**Task item**
Filter this material down to the lines that hold "master", copying each one.

**Material for this exercise**
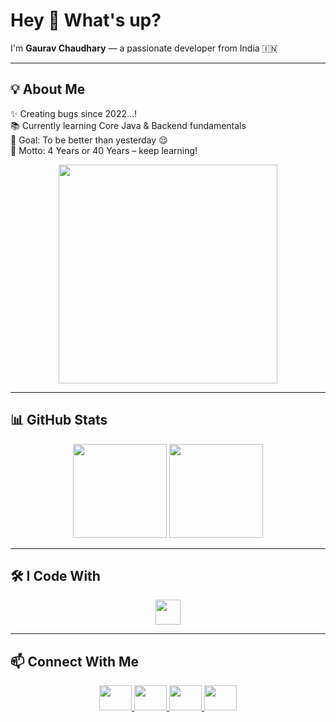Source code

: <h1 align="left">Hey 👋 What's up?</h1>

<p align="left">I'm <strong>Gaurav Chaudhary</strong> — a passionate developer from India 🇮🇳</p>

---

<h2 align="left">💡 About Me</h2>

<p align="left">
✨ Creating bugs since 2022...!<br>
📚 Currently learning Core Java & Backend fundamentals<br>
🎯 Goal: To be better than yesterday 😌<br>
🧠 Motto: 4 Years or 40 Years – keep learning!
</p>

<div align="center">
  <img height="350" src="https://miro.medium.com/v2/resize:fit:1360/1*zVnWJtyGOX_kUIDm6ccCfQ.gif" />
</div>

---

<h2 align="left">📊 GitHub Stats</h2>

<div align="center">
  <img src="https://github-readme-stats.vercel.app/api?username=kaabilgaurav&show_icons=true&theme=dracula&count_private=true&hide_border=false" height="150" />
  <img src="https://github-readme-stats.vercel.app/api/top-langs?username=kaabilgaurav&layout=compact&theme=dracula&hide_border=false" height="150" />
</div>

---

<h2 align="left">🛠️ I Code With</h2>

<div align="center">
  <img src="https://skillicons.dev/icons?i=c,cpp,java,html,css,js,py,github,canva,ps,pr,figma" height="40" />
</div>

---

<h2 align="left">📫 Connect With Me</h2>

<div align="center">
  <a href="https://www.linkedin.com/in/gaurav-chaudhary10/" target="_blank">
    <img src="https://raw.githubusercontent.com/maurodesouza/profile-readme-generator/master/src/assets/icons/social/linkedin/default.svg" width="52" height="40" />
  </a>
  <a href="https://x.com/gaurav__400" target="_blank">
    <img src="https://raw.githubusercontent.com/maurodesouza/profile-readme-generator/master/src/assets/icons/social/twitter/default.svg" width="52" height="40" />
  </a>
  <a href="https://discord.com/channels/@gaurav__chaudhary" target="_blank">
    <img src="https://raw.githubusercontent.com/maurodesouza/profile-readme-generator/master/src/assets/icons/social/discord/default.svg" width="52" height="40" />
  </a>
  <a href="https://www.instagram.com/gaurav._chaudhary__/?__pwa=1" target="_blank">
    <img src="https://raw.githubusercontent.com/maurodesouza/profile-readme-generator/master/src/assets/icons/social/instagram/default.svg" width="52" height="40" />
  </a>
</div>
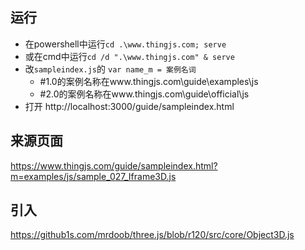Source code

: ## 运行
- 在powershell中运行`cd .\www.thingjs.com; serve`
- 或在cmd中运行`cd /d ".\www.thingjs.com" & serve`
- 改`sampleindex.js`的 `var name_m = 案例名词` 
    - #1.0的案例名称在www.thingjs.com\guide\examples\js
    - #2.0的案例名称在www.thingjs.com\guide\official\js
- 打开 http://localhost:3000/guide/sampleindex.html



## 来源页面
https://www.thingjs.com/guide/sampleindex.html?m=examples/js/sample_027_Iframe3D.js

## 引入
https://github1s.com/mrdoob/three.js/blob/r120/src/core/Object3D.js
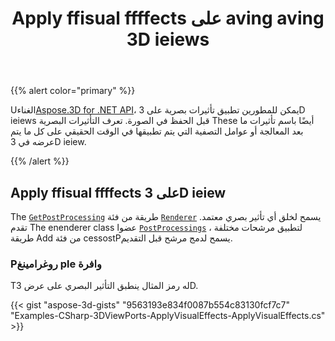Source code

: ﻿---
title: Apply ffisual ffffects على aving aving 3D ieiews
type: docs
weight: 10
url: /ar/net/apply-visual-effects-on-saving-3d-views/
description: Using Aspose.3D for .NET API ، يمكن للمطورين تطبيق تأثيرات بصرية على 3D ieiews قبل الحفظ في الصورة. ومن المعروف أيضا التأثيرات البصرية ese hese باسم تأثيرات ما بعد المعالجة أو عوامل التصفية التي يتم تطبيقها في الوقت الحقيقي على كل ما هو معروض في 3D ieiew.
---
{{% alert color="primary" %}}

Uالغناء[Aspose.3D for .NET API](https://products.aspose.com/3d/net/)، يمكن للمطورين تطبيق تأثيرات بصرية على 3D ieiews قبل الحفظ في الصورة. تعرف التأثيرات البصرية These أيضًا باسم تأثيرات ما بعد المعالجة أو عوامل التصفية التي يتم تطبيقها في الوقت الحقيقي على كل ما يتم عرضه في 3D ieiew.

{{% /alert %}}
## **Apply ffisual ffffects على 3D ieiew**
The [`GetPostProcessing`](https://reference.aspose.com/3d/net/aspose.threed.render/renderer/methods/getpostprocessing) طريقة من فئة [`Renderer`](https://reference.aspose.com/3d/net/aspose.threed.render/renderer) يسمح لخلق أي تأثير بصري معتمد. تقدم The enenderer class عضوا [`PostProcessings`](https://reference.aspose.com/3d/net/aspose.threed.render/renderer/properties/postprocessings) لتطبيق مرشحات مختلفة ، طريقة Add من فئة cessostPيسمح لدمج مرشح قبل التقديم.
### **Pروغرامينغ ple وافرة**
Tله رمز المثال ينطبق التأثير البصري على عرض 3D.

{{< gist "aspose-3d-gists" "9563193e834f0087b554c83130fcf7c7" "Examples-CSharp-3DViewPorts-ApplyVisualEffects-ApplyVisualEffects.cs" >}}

**Task response**
    <img src="https://raw.githubusercontent.com/maurodesouza/profile-readme-generator/master/src/assets/icons/social/linkedin/default.svg" width="52" height="40" />
    <img src="https://raw.githubusercontent.com/maurodesouza/profile-readme-generator/master/src/assets/icons/social/twitter/default.svg" width="52" height="40" />
    <img src="https://raw.githubusercontent.com/maurodesouza/profile-readme-generator/master/src/assets/icons/social/discord/default.svg" width="52" height="40" />
    <img src="https://raw.githubusercontent.com/maurodesouza/profile-readme-generator/master/src/assets/icons/social/instagram/default.svg" width="52" height="40" />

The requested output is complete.